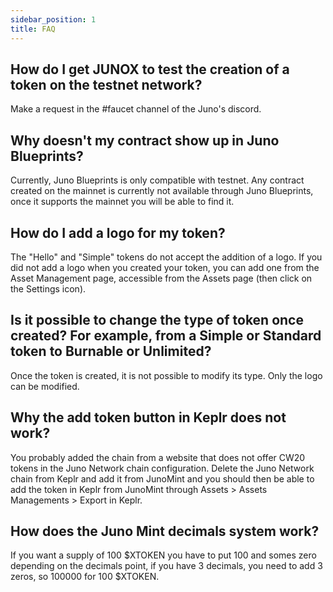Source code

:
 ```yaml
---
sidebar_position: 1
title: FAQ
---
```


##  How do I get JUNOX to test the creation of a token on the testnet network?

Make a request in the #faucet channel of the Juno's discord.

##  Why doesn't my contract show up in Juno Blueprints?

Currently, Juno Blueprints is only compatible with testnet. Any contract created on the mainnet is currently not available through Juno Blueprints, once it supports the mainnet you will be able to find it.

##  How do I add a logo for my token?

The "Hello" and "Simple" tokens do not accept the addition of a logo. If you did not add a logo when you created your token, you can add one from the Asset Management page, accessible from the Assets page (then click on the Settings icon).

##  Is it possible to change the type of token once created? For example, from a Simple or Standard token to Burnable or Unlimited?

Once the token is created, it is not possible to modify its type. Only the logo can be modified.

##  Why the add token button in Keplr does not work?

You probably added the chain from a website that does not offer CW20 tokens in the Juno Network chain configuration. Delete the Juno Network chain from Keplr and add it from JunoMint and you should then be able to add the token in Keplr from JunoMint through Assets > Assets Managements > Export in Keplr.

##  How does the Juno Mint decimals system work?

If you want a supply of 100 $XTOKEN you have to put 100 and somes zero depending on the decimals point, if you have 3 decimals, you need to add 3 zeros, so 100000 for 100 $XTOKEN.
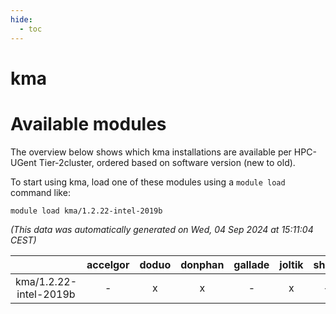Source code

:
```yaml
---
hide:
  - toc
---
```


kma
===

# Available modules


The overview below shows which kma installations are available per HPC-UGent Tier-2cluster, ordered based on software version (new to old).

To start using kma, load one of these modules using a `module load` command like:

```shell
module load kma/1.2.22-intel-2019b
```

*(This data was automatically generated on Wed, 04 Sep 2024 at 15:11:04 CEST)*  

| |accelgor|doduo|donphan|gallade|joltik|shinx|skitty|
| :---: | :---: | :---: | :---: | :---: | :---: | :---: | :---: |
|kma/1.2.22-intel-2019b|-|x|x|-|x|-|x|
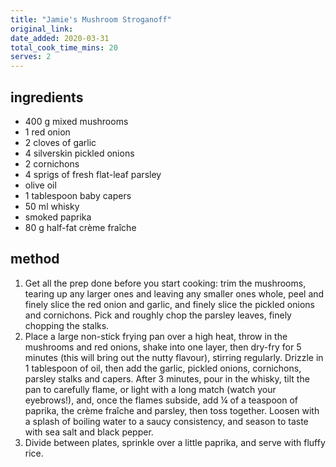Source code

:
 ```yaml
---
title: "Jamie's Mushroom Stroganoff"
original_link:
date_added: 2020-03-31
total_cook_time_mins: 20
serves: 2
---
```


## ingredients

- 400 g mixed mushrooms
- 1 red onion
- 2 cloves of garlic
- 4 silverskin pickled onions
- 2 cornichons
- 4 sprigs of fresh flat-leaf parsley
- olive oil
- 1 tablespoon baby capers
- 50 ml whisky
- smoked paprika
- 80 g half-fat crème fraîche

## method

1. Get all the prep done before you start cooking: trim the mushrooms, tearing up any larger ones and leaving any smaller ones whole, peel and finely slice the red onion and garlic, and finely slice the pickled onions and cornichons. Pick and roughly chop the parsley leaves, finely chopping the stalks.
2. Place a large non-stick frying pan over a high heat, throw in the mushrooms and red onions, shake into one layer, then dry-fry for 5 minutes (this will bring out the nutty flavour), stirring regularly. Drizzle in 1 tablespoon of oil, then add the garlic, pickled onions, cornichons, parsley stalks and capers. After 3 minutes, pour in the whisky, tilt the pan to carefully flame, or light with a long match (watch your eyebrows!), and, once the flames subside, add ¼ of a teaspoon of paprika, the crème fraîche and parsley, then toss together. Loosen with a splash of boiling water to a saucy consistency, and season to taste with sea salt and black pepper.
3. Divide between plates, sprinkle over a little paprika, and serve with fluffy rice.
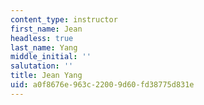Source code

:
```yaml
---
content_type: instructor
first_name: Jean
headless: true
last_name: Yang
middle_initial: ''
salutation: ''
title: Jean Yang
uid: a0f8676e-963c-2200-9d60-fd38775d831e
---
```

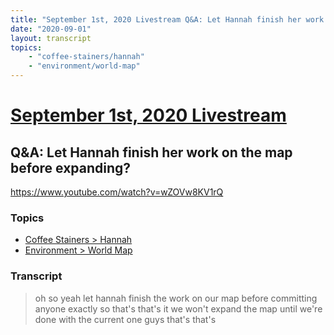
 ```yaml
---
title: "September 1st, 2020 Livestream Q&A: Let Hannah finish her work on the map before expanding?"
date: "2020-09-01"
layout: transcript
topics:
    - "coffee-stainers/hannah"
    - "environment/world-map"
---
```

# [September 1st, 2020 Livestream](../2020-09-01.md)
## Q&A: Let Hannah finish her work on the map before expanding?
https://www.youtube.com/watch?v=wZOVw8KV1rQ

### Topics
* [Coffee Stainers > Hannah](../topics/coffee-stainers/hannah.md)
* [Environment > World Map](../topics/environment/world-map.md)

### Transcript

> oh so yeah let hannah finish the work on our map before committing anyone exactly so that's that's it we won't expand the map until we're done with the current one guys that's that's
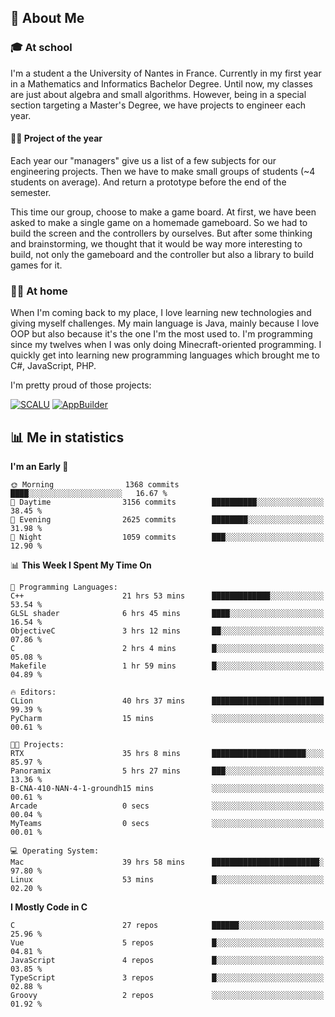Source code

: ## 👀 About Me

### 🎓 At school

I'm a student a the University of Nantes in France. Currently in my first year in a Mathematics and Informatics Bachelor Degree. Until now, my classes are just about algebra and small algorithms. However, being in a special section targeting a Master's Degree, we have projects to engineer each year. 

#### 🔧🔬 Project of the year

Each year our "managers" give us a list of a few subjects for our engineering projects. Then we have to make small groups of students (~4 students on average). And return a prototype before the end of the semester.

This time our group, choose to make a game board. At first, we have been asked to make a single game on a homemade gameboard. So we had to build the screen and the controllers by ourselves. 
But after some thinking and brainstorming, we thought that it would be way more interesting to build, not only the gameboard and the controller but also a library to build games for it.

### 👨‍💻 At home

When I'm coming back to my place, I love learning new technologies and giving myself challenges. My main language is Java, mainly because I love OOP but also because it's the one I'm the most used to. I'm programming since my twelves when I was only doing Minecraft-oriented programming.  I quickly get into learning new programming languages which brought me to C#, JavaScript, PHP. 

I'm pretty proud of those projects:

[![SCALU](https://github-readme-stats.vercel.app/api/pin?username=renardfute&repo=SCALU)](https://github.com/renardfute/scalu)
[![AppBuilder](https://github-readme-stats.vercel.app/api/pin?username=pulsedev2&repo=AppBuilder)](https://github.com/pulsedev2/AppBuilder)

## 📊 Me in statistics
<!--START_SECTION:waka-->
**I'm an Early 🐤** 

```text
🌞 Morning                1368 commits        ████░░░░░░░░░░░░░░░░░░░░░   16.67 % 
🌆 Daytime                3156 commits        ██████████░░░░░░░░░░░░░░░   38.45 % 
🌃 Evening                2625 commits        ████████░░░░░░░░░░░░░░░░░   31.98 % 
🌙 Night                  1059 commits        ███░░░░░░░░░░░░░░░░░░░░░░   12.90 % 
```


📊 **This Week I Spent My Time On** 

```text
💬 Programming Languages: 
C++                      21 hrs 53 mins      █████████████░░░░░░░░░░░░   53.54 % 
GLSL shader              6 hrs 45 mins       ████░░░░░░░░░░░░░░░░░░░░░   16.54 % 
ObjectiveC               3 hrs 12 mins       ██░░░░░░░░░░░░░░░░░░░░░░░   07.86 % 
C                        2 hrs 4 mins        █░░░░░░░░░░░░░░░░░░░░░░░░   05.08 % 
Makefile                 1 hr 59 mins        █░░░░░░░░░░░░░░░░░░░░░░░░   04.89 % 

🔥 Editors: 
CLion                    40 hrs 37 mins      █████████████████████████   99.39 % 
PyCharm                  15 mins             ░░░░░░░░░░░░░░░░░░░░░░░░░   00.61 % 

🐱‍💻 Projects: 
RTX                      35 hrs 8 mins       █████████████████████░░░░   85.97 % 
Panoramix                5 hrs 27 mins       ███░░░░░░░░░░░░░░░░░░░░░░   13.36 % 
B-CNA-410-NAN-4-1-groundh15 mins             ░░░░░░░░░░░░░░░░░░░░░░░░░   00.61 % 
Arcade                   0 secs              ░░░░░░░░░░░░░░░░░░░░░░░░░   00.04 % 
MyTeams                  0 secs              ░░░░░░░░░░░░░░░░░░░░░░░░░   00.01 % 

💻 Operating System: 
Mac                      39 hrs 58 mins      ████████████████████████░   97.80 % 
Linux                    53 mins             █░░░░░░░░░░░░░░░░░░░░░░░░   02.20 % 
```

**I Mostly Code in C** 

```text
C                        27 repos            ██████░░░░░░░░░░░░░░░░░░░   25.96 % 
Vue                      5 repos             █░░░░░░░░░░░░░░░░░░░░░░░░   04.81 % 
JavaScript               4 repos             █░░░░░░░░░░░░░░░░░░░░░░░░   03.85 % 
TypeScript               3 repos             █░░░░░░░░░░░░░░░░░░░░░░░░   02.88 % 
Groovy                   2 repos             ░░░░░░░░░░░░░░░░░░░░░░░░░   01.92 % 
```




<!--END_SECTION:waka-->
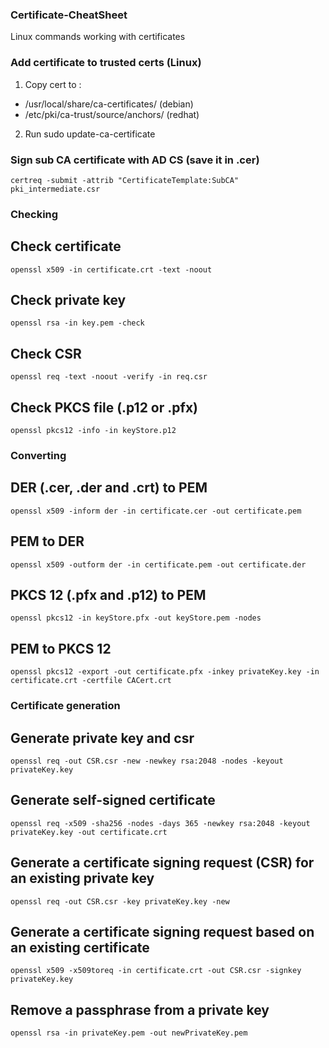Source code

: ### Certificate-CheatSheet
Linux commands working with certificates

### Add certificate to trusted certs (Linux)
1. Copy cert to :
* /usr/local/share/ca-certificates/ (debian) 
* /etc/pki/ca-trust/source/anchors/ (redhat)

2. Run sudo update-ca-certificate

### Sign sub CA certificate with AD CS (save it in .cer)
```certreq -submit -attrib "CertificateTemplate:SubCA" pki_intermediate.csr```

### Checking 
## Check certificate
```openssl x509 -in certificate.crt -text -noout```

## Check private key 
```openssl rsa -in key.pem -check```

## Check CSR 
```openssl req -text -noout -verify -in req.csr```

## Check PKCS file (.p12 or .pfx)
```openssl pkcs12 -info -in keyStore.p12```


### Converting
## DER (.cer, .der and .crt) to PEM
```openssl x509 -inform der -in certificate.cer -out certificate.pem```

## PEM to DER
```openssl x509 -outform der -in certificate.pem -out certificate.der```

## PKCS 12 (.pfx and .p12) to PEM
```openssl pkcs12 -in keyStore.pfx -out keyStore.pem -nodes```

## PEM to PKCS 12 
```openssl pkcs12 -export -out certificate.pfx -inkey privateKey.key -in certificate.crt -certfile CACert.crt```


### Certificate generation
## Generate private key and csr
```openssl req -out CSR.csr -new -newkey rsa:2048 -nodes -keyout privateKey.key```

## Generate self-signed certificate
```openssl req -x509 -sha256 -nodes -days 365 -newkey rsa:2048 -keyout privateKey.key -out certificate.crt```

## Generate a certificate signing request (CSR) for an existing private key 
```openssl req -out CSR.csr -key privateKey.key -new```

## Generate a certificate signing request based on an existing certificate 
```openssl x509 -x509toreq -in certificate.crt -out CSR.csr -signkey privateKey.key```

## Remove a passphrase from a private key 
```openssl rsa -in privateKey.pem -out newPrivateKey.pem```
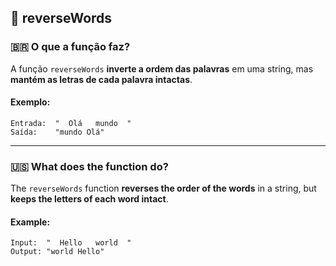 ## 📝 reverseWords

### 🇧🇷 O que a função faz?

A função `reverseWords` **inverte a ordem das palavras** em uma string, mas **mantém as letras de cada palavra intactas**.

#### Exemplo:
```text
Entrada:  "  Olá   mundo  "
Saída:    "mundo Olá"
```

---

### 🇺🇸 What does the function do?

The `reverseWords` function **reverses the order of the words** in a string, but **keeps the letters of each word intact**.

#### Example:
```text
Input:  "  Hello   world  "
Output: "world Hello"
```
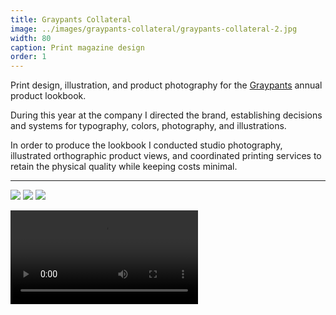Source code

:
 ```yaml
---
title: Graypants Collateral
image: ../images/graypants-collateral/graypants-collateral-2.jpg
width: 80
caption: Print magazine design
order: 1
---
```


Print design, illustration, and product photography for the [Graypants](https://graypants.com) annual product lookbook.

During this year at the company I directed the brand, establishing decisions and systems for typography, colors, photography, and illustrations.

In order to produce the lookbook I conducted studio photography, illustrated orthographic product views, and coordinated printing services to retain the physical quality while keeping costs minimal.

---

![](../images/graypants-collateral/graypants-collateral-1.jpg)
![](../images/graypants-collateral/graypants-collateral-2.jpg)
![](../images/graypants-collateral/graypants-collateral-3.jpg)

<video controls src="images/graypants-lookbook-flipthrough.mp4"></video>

Work required >>
Which lines of the records contain "title"? Show each of them.

Your solution >>
title: FAQ
title: "Jamie's Mushroom Stroganoff"
title: Jean Yang
title: "September 1st, 2020 Livestream Q&A: Let Hannah finish her work on the map before expanding?"
title: Graypants Collateral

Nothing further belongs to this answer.